Totality at switch statements
Brian Goetz
brian.goetz at oracle.com
Sun Jun 19 13:42:25 UTC 2022
> I haven't played with switch expressions, but I think of them kind of
> like this but much more performant...
>
> int y = x == 0 ? 0 : x == 1 ? 2 : x == 2 ? 4 : x == 3 ? 6;
I encourage you to broaden how you think of this. Yes, they might be
more performant (though they might not be -- a good compiler can chew
this up too), but that is is both a secondary, and a dependent,
benefit. The alternative is:
int y = switch (x) {
case 0 -> 0;
case 1 -> 2;
case 2 -> 4;
default -> 6;
}
which I'm sure everyone finds more readable.
The primary benefit is that you are using a simpler, more constrained
concept. A chain of ternaries or if-else can have arbitrary and
unrelated predicates, and offers less opportunity for exhaustiveness
checking.
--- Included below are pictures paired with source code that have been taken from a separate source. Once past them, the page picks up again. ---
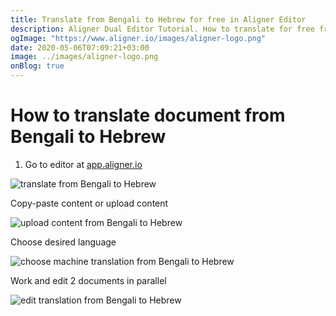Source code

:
 ```yaml
---
title: Translate from Bengali to Hebrew for free in Aligner Editor
description: Aligner Dual Editor Tutorial. How to translate for free from Bengali to Hebrew. Aligner is multilingual document management platform. 
ogImage: "https://www.aligner.io/images/aligner-logo.png"
date: 2020-05-06T07:09:21+03:00
image: ../images/aligner-logo.png
onBlog: true
---
```


# How to translate document from Bengali to Hebrew

1. Go to editor at [app.aligner.io](https://app.aligner.io "Aligner App web page")

![translate from Bengali to Hebrew](../aligner-blank-editor.png "translate from Bengali to Hebrew")

Copy-paste content or upload content

![upload content from Bengali to Hebrew](../aligner-uploaded-document.png "upload content from Bengali to Hebrew")

Choose desired language

![choose machine translation from Bengali to Hebrew](../aligner-language-dropdown.png "choose machine translation from Bengali to Hebrew")

Work and edit 2 documents in parallel

![edit translation from Bengali to Hebrew](../aligner-double-sitded-editor.png "edit translation from Bengali to Hebrew")

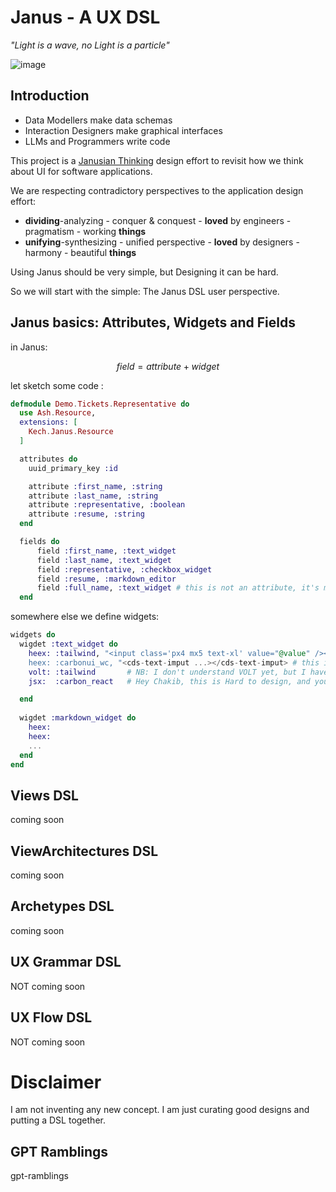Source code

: # Janus - A UX DSL

*"Light is a wave, no Light is a particle"*


![image](https://github.com/kech-app/janus/assets/4276047/dc489bb7-d653-43d6-964e-a19530246c7a)

## Introduction

- Data Modellers make data schemas
- Interaction Designers make graphical interfaces
- LLMs and Programmers write code

This project is a [Janusian Thinking](https://www.creativitypost.com/article/janusian_thinking) design effort to revisit how we think about UI for software applications.

We are respecting contradictory perspectives to the application design effort: 
- **dividing**-analyzing - conquer & conquest - **loved** by engineers - pragmatism - working **things**
- **unifying**-synthesizing - unified perspective - **loved** by designers - harmony - beautiful **things**

Using Janus should be very simple, but Designing it can be hard.

So we will start with the simple: The Janus DSL user perspective.

## Janus basics: Attributes, Widgets and Fields

in Janus:

$$field = attribute + widget$$

let sketch some code :

```elixir
defmodule Demo.Tickets.Representative do
  use Ash.Resource,
  extensions: [
    Kech.Janus.Resource
  ]

  attributes do
    uuid_primary_key :id

    attribute :first_name, :string
    attribute :last_name, :string
    attribute :representative, :boolean
    attribute :resume, :string
  end

  fields do
      field :first_name, :text_widget 
      field :last_name, :text_widget
      field :representative, :checkbox_widget
      field :resume, :markdown_editor
      field :full_name, :text_widget # this is not an attribute, it's maybe calculation
  end
```

somewhere else we define widgets:
```elixir
widgets do
  wigdet :text_widget do
    heex: :tailwind, "<input class='px4 mx5 text-xl' value="@value" /><input>  # this is easy to design
    heex: :carbonui_wc, "<cds-text-imput ...></cds-text-imput> # this is easy to design
    volt: :tailwind       # NB: I don't understand VOLT yet, but I have to consider it, for the love of ash
    jsx:  :carbon_react   # Hey Chakib, this is Hard to design, and you promised we stay simple ! lol

  end  
  
  wigdet :markdown_widget do
    heex:
    heex:
    ...
  end  
end
```

## Views DSL 
coming soon

## ViewArchitectures DSL
coming soon

## Archetypes DSL
coming soon

## UX Grammar DSL
NOT coming soon

## UX Flow DSL
NOT coming soon

# Disclaimer
I am not inventing any new concept. I am just curating good designs and putting a DSL together.

## GPT Ramblings
gpt-ramblings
It involves unneeded repetition ("x == <something>") which is
a place for errors to hide in. The fact that each predicate in the
chain above is of the form `x == <something>` is neither mandated nor
checked nor even obvious at first glance; this makes it harder to read
and more error-prone; you could easily fumble this for "z == 2" and it
would be hard to notice. Whereras a switch has a distinguished operand;
you are saying "this operand should match one of these cases", and
readers know it will match *exactly* one of those cases. That is a more
constrained statement, and by using a more specialized tool, you can
make the calculation more readable and less error-prone.
The performance benefit, if there is one, comes from the fact that you
have performed a semantic "strength reduction", which is potentially
more optimizable. But that's a totally dependent benefit, one which
flows from having written more clear, specific code in the first place.